Editoriales

Renta mínima, un camino sin retorno

Esa medida supone el reconocimiento de un fracaso social y la abdicación de los poderes públicos de su principal deber, que es el de crear las condiciones para que se desarrolle una economía fuerte, con un tejido empresarial competitivo.
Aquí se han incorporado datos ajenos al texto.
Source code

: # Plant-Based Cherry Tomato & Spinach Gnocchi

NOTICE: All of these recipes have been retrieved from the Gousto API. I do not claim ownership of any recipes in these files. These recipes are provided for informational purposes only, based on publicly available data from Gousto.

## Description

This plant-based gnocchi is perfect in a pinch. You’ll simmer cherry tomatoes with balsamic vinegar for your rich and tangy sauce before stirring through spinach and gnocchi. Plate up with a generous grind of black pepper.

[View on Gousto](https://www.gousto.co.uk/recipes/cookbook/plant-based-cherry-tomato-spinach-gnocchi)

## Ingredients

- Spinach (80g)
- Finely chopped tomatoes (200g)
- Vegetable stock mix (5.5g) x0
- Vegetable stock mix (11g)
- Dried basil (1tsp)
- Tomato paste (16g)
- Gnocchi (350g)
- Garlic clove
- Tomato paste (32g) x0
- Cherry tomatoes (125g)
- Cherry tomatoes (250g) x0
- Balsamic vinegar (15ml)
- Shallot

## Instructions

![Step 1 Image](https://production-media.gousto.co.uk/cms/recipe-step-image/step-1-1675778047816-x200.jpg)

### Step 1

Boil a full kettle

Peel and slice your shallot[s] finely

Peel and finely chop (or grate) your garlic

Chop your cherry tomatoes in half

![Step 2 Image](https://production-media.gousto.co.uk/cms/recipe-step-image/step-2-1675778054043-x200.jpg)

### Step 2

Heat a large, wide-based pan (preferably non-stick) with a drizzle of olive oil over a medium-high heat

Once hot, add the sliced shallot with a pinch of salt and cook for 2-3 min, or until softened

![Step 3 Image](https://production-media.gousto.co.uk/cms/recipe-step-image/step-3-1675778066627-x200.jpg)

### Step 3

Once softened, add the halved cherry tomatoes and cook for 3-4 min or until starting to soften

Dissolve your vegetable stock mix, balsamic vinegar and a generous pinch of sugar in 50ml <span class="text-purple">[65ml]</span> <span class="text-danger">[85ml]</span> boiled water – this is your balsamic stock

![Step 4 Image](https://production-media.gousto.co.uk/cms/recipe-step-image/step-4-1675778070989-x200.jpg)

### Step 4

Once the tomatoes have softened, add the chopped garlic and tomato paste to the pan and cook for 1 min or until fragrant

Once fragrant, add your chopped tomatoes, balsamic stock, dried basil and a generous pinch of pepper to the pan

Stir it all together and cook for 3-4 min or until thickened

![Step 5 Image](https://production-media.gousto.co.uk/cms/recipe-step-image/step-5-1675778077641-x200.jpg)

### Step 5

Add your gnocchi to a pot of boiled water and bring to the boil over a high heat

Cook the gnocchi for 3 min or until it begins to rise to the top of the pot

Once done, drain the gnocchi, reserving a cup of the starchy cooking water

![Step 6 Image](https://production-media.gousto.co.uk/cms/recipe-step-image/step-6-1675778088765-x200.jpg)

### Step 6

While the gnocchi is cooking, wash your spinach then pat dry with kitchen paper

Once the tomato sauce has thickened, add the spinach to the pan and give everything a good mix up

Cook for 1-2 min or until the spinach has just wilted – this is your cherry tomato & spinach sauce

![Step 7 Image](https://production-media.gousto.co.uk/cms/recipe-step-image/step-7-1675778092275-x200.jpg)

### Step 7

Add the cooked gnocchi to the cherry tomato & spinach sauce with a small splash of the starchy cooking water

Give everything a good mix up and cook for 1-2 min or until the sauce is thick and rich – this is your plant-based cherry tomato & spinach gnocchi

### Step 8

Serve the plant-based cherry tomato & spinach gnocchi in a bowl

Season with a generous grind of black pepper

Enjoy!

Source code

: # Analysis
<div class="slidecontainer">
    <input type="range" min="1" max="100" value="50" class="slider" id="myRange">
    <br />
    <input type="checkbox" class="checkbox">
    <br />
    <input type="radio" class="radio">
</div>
Rueda de prensa del ministro de Inclusión, Seguridad Social y Migraciones, José Luis Escrivá Belmonte
Captura de la señal institucional de Moncloa del ministro de Inclusión, Seguridad Social y Migraciones, José Luis Escrivá Belmonte, durante una rueda de prensa en en Moncloa.Señal institucional del PalacioEFE

El ministro de Inclusión, Seguridad Social y Migraciones, José Luis Escrivá, anunció ayer que la llamada «renta mínima de inserción» se aprobará en el último Consejo de Ministros del presente mes de mayo, se hará efectiva lo antes posible, beneficiará en un primer momento a cien mil hogares, o «unidades de convivencia», y tendrá un coste para las arcas del Estado de 3.500 millones de euros anuales. El derecho a las prestaciones dependerá del nivel de ingresos de los perceptores y de su situación patrimonial, así como del número de miembros que compongan la unidad familiar, estará controlado por la Seguridad Social, será el mismo para toda España y podrá complementarse parcialmente con los subsidios que ya pagan las comunidades autónomas. No precisó el ministro ni cuál sería el importe máximo de la ayuda ni si se vinculará a la búsqueda activa de empleo, cuestiones capitales, por razones obvias, que tendrán que resolverse en el Real Decreto.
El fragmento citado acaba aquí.